Filter feature table based on taxonomy

lautaro.rostoll · April 18, 2021, 7:10pm

Hello everyone!
After running DADA2, I filtered out my rep-seq based on sequence length, to remove any sequences that were too short.
I used the following command based on this post: Filtering out ASVs from DADA2 based on length - #4 by thermokarst.
qiime feature-table filter-seqs
--i-data trim-rep-seqs.qza
--m-metadata-file trim-rep-seqs.qza
--p-where 'length(sequence) > 400'
--o-filtered-data filtered-seqs1.qza
After that, I did taxonomical classification using an amplicon-specific classifier using sklearn.
When I tried to do a taxa barplot I have the problem that there are some feature IDs that are not present in the taxonomy.qza file because I removed some sequences from the rep-seq file when I filter by seq lenght, but those feature IDs are present in the feature table.

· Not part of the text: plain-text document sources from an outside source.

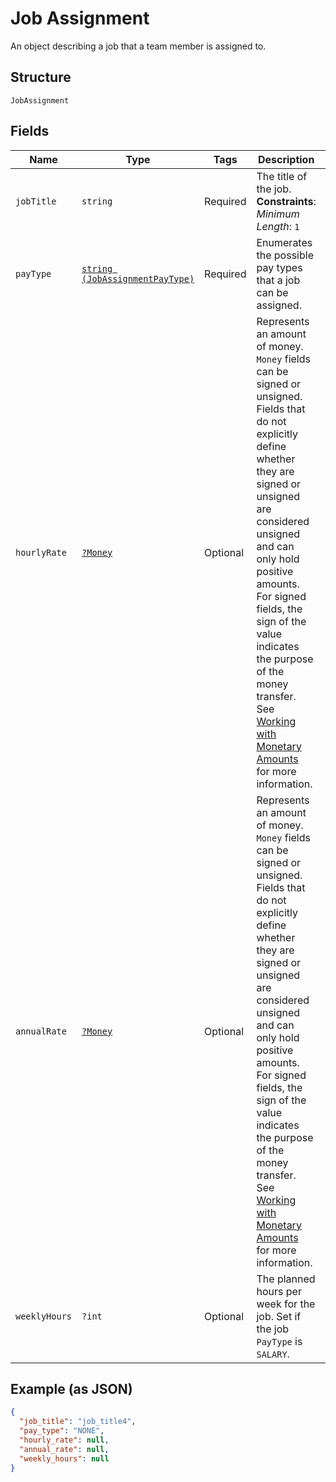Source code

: 
# Job Assignment

An object describing a job that a team member is assigned to.

## Structure

`JobAssignment`

## Fields

| Name | Type | Tags | Description | Getter | Setter |
|  --- | --- | --- | --- | --- | --- |
| `jobTitle` | `string` | Required | The title of the job.<br>**Constraints**: *Minimum Length*: `1` | getJobTitle(): string | setJobTitle(string jobTitle): void |
| `payType` | [`string (JobAssignmentPayType)`](../../doc/models/job-assignment-pay-type.md) | Required | Enumerates the possible pay types that a job can be assigned. | getPayType(): string | setPayType(string payType): void |
| `hourlyRate` | [`?Money`](../../doc/models/money.md) | Optional | Represents an amount of money. `Money` fields can be signed or unsigned.<br>Fields that do not explicitly define whether they are signed or unsigned are<br>considered unsigned and can only hold positive amounts. For signed fields, the<br>sign of the value indicates the purpose of the money transfer. See<br>[Working with Monetary Amounts](https://developer.squareup.com/docs/build-basics/working-with-monetary-amounts)<br>for more information. | getHourlyRate(): ?Money | setHourlyRate(?Money hourlyRate): void |
| `annualRate` | [`?Money`](../../doc/models/money.md) | Optional | Represents an amount of money. `Money` fields can be signed or unsigned.<br>Fields that do not explicitly define whether they are signed or unsigned are<br>considered unsigned and can only hold positive amounts. For signed fields, the<br>sign of the value indicates the purpose of the money transfer. See<br>[Working with Monetary Amounts](https://developer.squareup.com/docs/build-basics/working-with-monetary-amounts)<br>for more information. | getAnnualRate(): ?Money | setAnnualRate(?Money annualRate): void |
| `weeklyHours` | `?int` | Optional | The planned hours per week for the job. Set if the job `PayType` is `SALARY`. | getWeeklyHours(): ?int | setWeeklyHours(?int weeklyHours): void |

## Example (as JSON)

```json
{
  "job_title": "job_title4",
  "pay_type": "NONE",
  "hourly_rate": null,
  "annual_rate": null,
  "weekly_hours": null
}
```

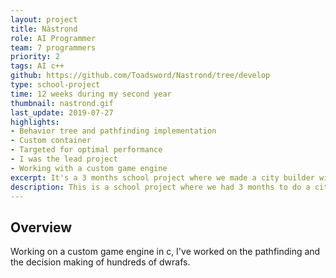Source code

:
 ```yaml
---
layout: project
title: Nàstrond
role: AI Programmer
team: 7 programmers
priority: 2
tags: AI c++
github: https://github.com/Toadsword/Nastrond/tree/develop
type: school-project
time: 12 weeks during my second year
thumbnail: nastrond.gif
last_update: 2019-07-27
highlights: 
- Behavior tree and pathfinding implementation
- Custom container 
- Targeted for optimal performance
- I was the lead project
- Working with a custom game engine 
excerpt: It's a 3 months school project where we made a city builder with dwarfs.
description: This is a school project where we had 3 months to do a city builder with dwarf. I was in charge of the <b>AI</b> in general, from the <b>decisions making to the pathfinding</b>. This project was our first where we worked with a <b>custom game engine</b> - made by our teacher - and had to have a vision outside from the game that we could have with a Unity's project.
---
```


## Overview
Working on a custom game engine in c, I've worked on the pathfinding and the decision making of hundreds of dwrafs.
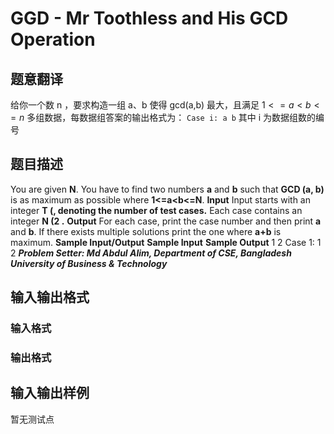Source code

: # GGD - Mr Toothless and His GCD Operation

## 题意翻译

给你一个数 n ，要求构造一组 a、b 使得 gcd(a,b) 最大，且满足 $1<=a<b<=n$ 多组数据，每数据组答案的输出格式为： ``` Case i: a b ``` 其中 i 为数据组数的编号 

## 题目描述

You are given **N**. You have to find two numbers **a** and **b** such that **GCD (a, b)** is as maximum as possible where **1<=a<b<=N**. **Input** Input starts with an integer **T (, denoting the number of test cases.** Each case contains an integer **N (2 .** **Output** For each case, print the case number and then print **a** and **b**. If there exists multiple solutions print the one where **a+b** is maximum. **Sample Input/Output** **Sample Input** **Sample Output** 1 2 Case 1: 1 2 **_Problem Setter: Md Abdul Alim, Department of CSE, Bangladesh University of Business & Technology_**

## 输入输出格式

### 输入格式

### 输出格式

## 输入输出样例

暂无测试点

I tried filtering out those feature IDs using the following command, but it run for several hours and the it crashed.
qiime taxa filter-table
--i-table trim-table.qza
--i-taxonomy taxonomy1.qza
--p-mode exact
--p-exclude "df328ed9e23e9e a802c48e3fc0fa68e1; 49b4951c905212d8a671647a253681d9; 9608adcdb80fe95c904395 c465537e3b; 942b345986d54917d3b13e6be81cf14a; a6d491a6a84ce2619169cd3538c63e 62; dff45ac694b2ef7186c0093a633fe5de; 44c4a170630b3d3ecebd657ccd8025c1; 65 fa2f461d4ba68b33bf45cb391e5e47; f3c4ba9a574064e92e84e4c6bd9f6d85; 18dc779e01 4ddff6a1930b6f0fc36844; a08dee45da8bf236f75aaa29b5d9d981; d29d4f22de8703dd09 351691a88b8ae6; b25c25dd8c4ea66d515ba4726a770f81; f2721c9022b3d0000ad4b9205a c91ccf; a426de20831b91b128502328779c0861; 48fd17f893369fea4a59608a90c5b4a4; cac5f1d3af38646bd58ec32c7570239a; 80dc1e882c31eb054a283adcc32c66ef; 606d46 f710fe184c2e74891b7d9177d7; 044485901c8eef72882ca8b965887bc1; 68f65eb31bbaf9 f92d61ba378a8d12b8; 62b9df9ec9666c59c505c8887183efc3; c299c4838a6d9720aa5b4e 7c40533b91; f98ba37b882428fa2a8cb47c6ab46e36; 09a65ef6f12541d910fed421f2a5b9 5b; 090078decff21ae8a4331fc1f9ec86d7; 468ffa2047e3544cd216b8c4f878723e; 00 f2449b8351431d61eb3e4bd6523da4; ca7cba37ae4d1d37d3c7f8bf17e9bd97”
--o-filtered-table trim-table1.qza

I would like to know if there is an option in qiime2 to remove the feature IDs from the feature table that we lost from the rep-seq when I removed the shorter sequences.
@thermokarst @Nicholas_Bokulich
thanks a lot!

Lautaro

SoilRotifer · April 18, 2021, 9:27pm

If I understand correctly you want to keep only the features in trim-table.qza that are present in your filtered-seqs1.qza, and remove the rest. If so you can do the following:

qiime feature-table filter-features \
    --i-table ./trim-table.qza \
    --m-metadata-file ./filtered-seqs1.qza \
    --o-filtered-table ./trim-table1.qza

You can apply --p-exclude-ids if you want to remove the IDs present in --m-metadata-file. The default is to keep the IDs.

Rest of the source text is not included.